* [BRIEF] Repeat only the stretch of lines below that runs from the line with "Vprašanja na katera" through the line with "Avtor: Luka Bajić", unaltered.

*** SUPPLIED DATA Section Begins ***

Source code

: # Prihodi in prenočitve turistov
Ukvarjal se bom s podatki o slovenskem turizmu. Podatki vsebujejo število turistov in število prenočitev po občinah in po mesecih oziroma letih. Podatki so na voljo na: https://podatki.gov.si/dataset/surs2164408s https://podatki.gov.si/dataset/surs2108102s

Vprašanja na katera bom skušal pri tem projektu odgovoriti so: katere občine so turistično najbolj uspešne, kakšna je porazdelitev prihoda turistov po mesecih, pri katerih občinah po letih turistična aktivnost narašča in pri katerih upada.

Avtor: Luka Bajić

*** SUPPLIED DATA Section Ends ***
*** SUPPLIED DATA Section Begins ***

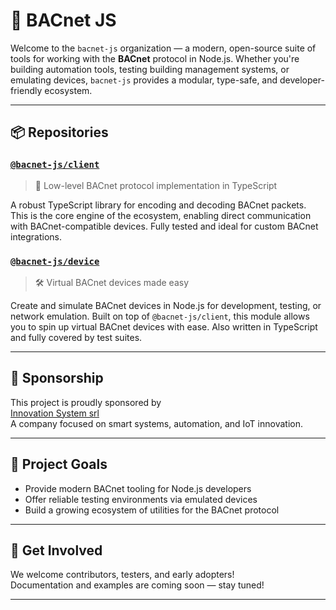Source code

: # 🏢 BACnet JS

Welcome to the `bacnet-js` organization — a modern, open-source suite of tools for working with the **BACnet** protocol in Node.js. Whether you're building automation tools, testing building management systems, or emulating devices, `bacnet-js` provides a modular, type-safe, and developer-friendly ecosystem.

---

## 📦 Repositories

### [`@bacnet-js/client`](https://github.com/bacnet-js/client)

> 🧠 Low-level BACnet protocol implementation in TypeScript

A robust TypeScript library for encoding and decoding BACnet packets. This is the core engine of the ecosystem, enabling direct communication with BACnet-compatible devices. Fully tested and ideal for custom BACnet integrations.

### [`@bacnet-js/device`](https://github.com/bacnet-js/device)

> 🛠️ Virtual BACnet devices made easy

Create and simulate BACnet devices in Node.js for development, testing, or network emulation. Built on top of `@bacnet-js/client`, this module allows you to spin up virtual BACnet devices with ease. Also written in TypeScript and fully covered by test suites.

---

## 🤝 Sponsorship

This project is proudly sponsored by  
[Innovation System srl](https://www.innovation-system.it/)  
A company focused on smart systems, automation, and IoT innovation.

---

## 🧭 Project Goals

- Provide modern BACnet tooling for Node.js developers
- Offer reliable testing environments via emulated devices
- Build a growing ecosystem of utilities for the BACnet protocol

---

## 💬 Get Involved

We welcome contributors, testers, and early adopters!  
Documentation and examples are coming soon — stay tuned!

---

*** SUPPLIED DATA Section Ends ***

* [OUTPUT OF THE TASK]
Vprašanja na katera bom skušal pri tem projektu odgovoriti so: katere občine so turistično najbolj uspešne, kakšna je porazdelitev prihoda turistov po mesecih, pri katerih občinah po letih turistična aktivnost narašča in pri katerih upada.

Avtor: Luka Bajić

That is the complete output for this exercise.